Data entries

——————————

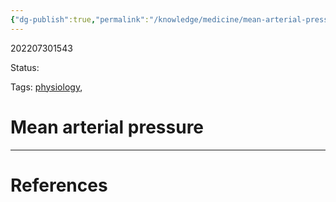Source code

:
 ```yaml
---
{"dg-publish":true,"permalink":"/knowledge/medicine/mean-arterial-pressure/"}
---
```



202207301543

Status: 

Tags: [physiology](physiology.md), 

# Mean arterial pressure








___
# References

——————————

Lines with "arterial": return each one from the data above.

TASK RESULT:
{"dg-publish":true,"permalink":"/knowledge/medicine/mean-arterial-pressure/"}
# Mean arterial pressure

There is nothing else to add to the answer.